AI is helping reshape the cybersecurity landscape, introducing both challenges and opportunities. GenAI can leave organizations more vulnerable to phishing scams, sophisticated malware and rapidly evolving cyberattacks. At the same time, CISOs are leveraging that same technology for cyber defense, using GenAI for threat detection and response, threat intelligence and malware/phishing detection, according to PwC’s 2025 Digital Trust Insights Survey.

To capitalize on these capabilities, many organizations are turning to managed services providers (MSPs) to help integrate AI-enabled solutions that can provide around-the-clock monitoring and assist in handling emerging threats.

Choosing your AI strategy for success

CISOs have several options for integrating AI into their cybersecurity strategies: Running operations in-house, engaging managed services or opting for a hybrid approach. The choice depends on your goals, resources and risk tolerance.

  • In-house operations: Enhancing your cyber defenses with AI developed in-house can give you control, helping you to align AI implementations with your specific needs and tailor solutions to your infrastructure. It does, however, require significant investment in AI talent, ongoing training and continuous system upgrades to help keep pace with evolving threats, potentially raising operational costs.
  • Managed services: These third-party providers can offer access to a broader talent pool, advanced technologies and scalable solutions that can be difficult and expensive to build internally. It can also give you the benefit of economies of scale and the ability to apply industry leading practices proven effective across multiple organizations. MSPs offer 24/7 monitoring as well as help in fulfilling compliance and adapting to new threats. These services can help reduce your in-house burden, but it’s also essential to select the right provider.
  • Hybrid approach: This model combines your in-house AI capabilities with external MSP experience for specialized tasks, helping organizations to scale operations, address talent gaps and fill specific needs like threat intelligence. Effective management and coordination between teams are important to help avoid inefficiencies and security gaps.

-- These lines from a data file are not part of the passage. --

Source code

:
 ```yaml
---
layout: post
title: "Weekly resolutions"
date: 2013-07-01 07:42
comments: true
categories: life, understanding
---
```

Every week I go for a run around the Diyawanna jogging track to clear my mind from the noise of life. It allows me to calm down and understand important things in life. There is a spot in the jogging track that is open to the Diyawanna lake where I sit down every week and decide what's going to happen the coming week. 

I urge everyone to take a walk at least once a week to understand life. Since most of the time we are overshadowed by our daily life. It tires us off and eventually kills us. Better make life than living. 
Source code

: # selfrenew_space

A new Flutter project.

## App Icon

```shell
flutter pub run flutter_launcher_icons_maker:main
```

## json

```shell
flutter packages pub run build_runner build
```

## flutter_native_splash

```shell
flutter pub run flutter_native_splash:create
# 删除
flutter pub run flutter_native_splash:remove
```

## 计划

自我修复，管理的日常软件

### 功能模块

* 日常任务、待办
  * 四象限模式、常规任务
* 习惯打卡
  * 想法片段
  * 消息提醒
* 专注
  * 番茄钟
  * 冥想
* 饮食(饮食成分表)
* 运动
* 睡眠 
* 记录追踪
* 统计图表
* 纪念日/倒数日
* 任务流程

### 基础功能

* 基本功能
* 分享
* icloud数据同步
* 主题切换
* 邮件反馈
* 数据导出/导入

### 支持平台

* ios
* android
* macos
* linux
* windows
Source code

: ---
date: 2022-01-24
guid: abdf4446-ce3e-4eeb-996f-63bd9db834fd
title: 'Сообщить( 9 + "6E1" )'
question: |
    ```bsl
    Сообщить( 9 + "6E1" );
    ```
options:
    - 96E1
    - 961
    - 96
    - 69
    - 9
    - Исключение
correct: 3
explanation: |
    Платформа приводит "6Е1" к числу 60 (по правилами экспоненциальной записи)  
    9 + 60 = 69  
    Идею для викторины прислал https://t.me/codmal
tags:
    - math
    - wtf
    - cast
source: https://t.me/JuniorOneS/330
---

If you’re considering a managed services or hybrid approach, it’s important to carefully evaluate the capabilities and experience of any potential provider. The right MSP can not only complement your internal team, but also help bring valuable insights, advanced technologies and scalability to your AI-driven cybersecurity strategy. CISOs can ask key questions to assess an MSP’s ability to meet specific cyber needs and facilitate drive effective AI integration.

  • How do you protect the security and privacy of our data when using AI solutions?
  • How do you handle proactive alerts and what are your procedures and turnaround times for responding to threats?
  • What AI-specific certifications and experience does your team have?
  • Can you provide case studies or references from companies in our industry?
  • How do you handle regulatory compliance for AI-driven cybersecurity?
  • Have you embedded responsible practices around the design, including rigorous testing, monitoring and auditing of your AI solution?
  • What metrics do you use to measure the success of AI-driven cybersecurity efforts?

Overcoming barriers to AI-driven security

While the potential for AI in cybersecurity is immense, security leaders should be cautious about integrating this technology into their defensive strategies. AI’s capabilities bring challenges that may slow down or block adoption. Our 2025 Global Digital Trust Insights Survey identified some key barriers that organizations face when implementing GenAI into their cyber defense frameworks, including existing systems integration, lack of trust, inadequate governance and lack of standardized policies.

These challenges can create substantial roadblocks for organizations eager to leverage GenAI for cyber defense. For AI to deliver in this area, you’ll want to address these concerns by investing in AI readiness, including upskilling teams, enhancing risk management frameworks and establishing clear policies that can promote responsible and effective AI use across the enterprise.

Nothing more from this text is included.